India complaint threatens to sour relations with England
MUMBAI (Reuters) - As England paceman Jimmy Anderson faces the prospect of a ban following a complaint from India, relations between the sides are in danger of becoming seriously soured in the wake of the latest contentious issue involving the Asian powerhouse.
The International Cricket Council (ICC) charged England's bowling spearhead under level 3 of the code of conduct for allegedly "abusing and pushing Ravindra Jadeja" during the opening test of the five-match series in Nottingham last week.
Anderson, adjudged man of the match in the test for his all-round performance, was charged after India team manager Sunil Dev reported the alleged incident that took place immediately after the players left the field for lunch on the second day.
The England and Wales Cricket Board (ECB) are backing their senior player, expressing "surprise" at India's complaint for what they dubbed as a "minor incident".
Anderson, who turns 32 this month, faces a ban of at least two test matches if found guilty after a hearing, the date of which has not yet been announced by the ICC.
Incidentally, Anderson was at the receiving end during the 5-0 Ashes drubbing when Australia captain Michael Clarke was caught by a stump microphone telling the bowler to get ready for a 'broken' arm when the paceman was batting.
Both teams moved quickly to bury the hatchet over the incident, ensuring it was soon forgotten and the focus returned to cricket.
"I think it's important that both sides recognise that a couple of scenes in that last test weren't great for the game of cricket," England captain Alastair Cook told reporters after the Brisbane incident.
"It's important that we play in the right way.

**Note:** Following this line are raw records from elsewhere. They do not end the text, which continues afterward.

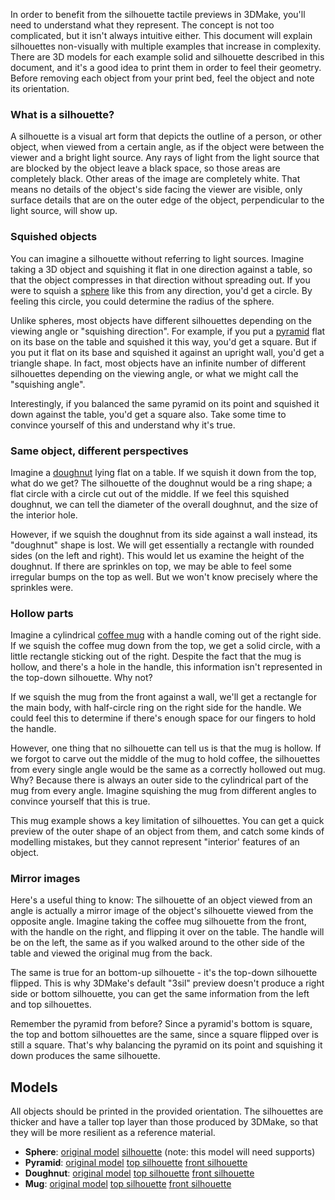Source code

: In order to benefit from the silhouette tactile previews in 3DMake, you'll need to understand what they represent. The concept is not too complicated, but it isn't always intuitive either. This document will explain silhouettes non-visually with multiple examples that increase in complexity. There are 3D models for each example solid and silhouette described in this document, and it's a good idea to print them in order to feel their geometry. Before removing each object from your print bed, feel the object and note its orientation. 

### What is a silhouette?
A silhouette is a visual art form that depicts the outline of a person, or other object, when viewed from a certain angle, as if the object were between the viewer and a bright light source. Any rays of light from the light source that are blocked by the object leave a black space, so those areas are completely black. Other areas of the image are completely white. That means no details of the object's side facing the viewer are visible, only surface details that are on the outer edge of the object, perpendicular to the light source, will show up.

### Squished objects 
You can imagine a silhouette without referring to light sources. Imagine taking a 3D object and squishing it flat in one direction against a table, so that the object compresses in that direction without spreading out. If you were to squish a [sphere](#sphere-model) like this from any direction, you'd get a circle. By feeling this circle, you could determine the radius of the sphere.

Unlike spheres, most objects have different silhouettes depending on the viewing angle or "squishing direction". For example, if you put a [pyramid](#pyramid-model) flat on its base on the table and squished it this way, you'd get a square. But if you put it flat on its base and squished it against an upright wall, you'd get a triangle shape. In fact, most objects have an infinite number of different silhouettes depending on the viewing angle, or what we might call the "squishing angle".

Interestingly, if you balanced the same pyramid on its point and squished it down against the table, you'd get a square also. Take some time to convince yourself of this and understand why it's true. 

### Same object, different perspectives
Imagine a [doughnut](#doughnut-model) lying flat on a table. If we squish it down from the top, what do we get? The silhouette of the doughnut would be a ring shape; a flat circle with a circle cut out of the middle. If we feel this squished doughnut, we can tell the diameter of the overall doughnut, and the size of the interior hole.

However, if we squish the doughnut from its side against a wall instead, its "doughnut" shape is lost. We will get essentially a rectangle with rounded sides (on the left and right). This would let us examine the height of the doughnut. If there are sprinkles on top, we may be able to feel some irregular bumps on the top as well. But we won't know precisely where the sprinkles were.

### Hollow parts
Imagine a cylindrical [coffee mug](#mug-model) with a handle coming out of the right side. If we squish the coffee mug down from the top, we get a solid circle, with a little rectangle sticking out of the right. Despite the fact that the mug is hollow, and there's a hole in the handle, this information isn't represented in the top-down silhouette. Why not? 

If we squish the mug from the front against a wall, we'll get a rectangle for the main body, with half-circle ring on the right side for the handle. We could feel this to determine if there's enough space for our fingers to hold the handle.

However, one thing that no silhouette can tell us is that the mug is hollow. If we forgot to carve out the middle of the mug to hold coffee, the silhouettes from every single angle would be the same as a correctly hollowed out mug. Why? Because there is always an outer side to the cylindrical part of the mug from every angle. Imagine squishing the mug from different angles to convince yourself that this is true.

This mug example shows a key limitation of silhouettes. You can get a quick preview of the outer shape of an object from them, and catch some kinds of modelling mistakes, but they cannot represent "interior' features of an object.

### Mirror images
Here's a useful thing to know: The silhouette of an object viewed from an angle is actually a mirror image of the object's silhouette viewed from the opposite angle. Imagine taking the coffee mug silhouette from the front, with the handle on the right, and flipping it over on the table. The handle will be on the left, the same as if you walked around to the other side of the table and viewed the original mug from the back.

The same is true for an bottom-up silhouette - it's the top-down silhouette flipped. This is why 3DMake's default "3sil" preview doesn't produce a right side or bottom silhouette, you can get the same information from the left and top silhouettes.

Remember the pyramid from before? Since a pyramid's bottom is square, the top and bottom silhouettes are the same, since a square flipped over is still a square. That's why balancing the pyramid on its point and squishing it down produces the same silhouette.

## Models
All objects should be printed in the provided orientation. The silhouettes are thicker and have a taller top layer than those produced by 3DMake, so that they will be more resilient as a reference material.

- <a name="sphere-model"></a> **Sphere**: [original model](models/sphere.stl) [silhouette](models/sphere_topsil.stl) (note: this model will need supports)
- <a name="pyramid-model"></a>**Pyramid**: [original model](models/pyramid.stl) [top silhouette](models/pyramid_topsil.stl) [front silhouette](models/pyramid_frontsil.stl)
- <a name="doughnut-model"></a>**Doughnut**: [original model](models/doughnut.stl) [top silhouette](models/doughnut_topsil.stl) [front silhouette](models/doughnut_frontsil.stl)
- <a name="-mug-model"></a>**Mug**: [original model](models/mug.stl) [top silhouette](models/mug_topsil.stl) [front silhouette](models/mug_frontsil.stl)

I think people want to see real tough cricket, that's what they enjoy, especially between England and Australia, but there's got to be a boundary that we don't cross."
Trent Bridge has witnessed a fair bit of bad blood between India and England in the past.
In 2007, India's pace spearhead Zaheer Khan accused England of throwing jelly beans on the pitch while he batted, which spiralled into a major controversy.
The visitors, under Rahul Dravid, won the series 1-0 with a win at the same venue after Zaheer's heroics with the ball.
Trent Bridge averted a major dispute the last time India toured the country in 2011 when Ian Bell was contentiously run out at the stroke of tea, having left the crease thinking the ball was dead.
Visiting skipper Mahendra Singh Dhoni diffused the tension by withdrawing the appeal after being approached by England captain Andrew Strauss and coach Andy Flower during the tea break, letting Bell bat again after the interval.
In 2008, India spinner Harbhajan Singh was banned for three tests for racially abusing Australia all-rounder Andrew Symonds but the penalty was later reduced to a fine on appeal.
India had threatened to call off the tour, with the incident escalating into the infamous 'monkeygate' scandal.
The ugliest dispute involving India was, however, in 2001 when ICC match referee Mike Denness, a former England cricketer, found Sachin Tendulkar guilty of ball tampering and sanctioned several other Indian cricketers for various breaches during a test in South Africa.
India refused to play the third test if Denness was not stood down, which the ICC did not accede, and the match was stripped off its official status after the referee was removed by the South African and Indian boards.
The latest Trent Bridge spat comes a month after ICC restructuring saw the India and England boards, along with Australia, join forces to overhaul the sport's governing body for a bigger share of revenue.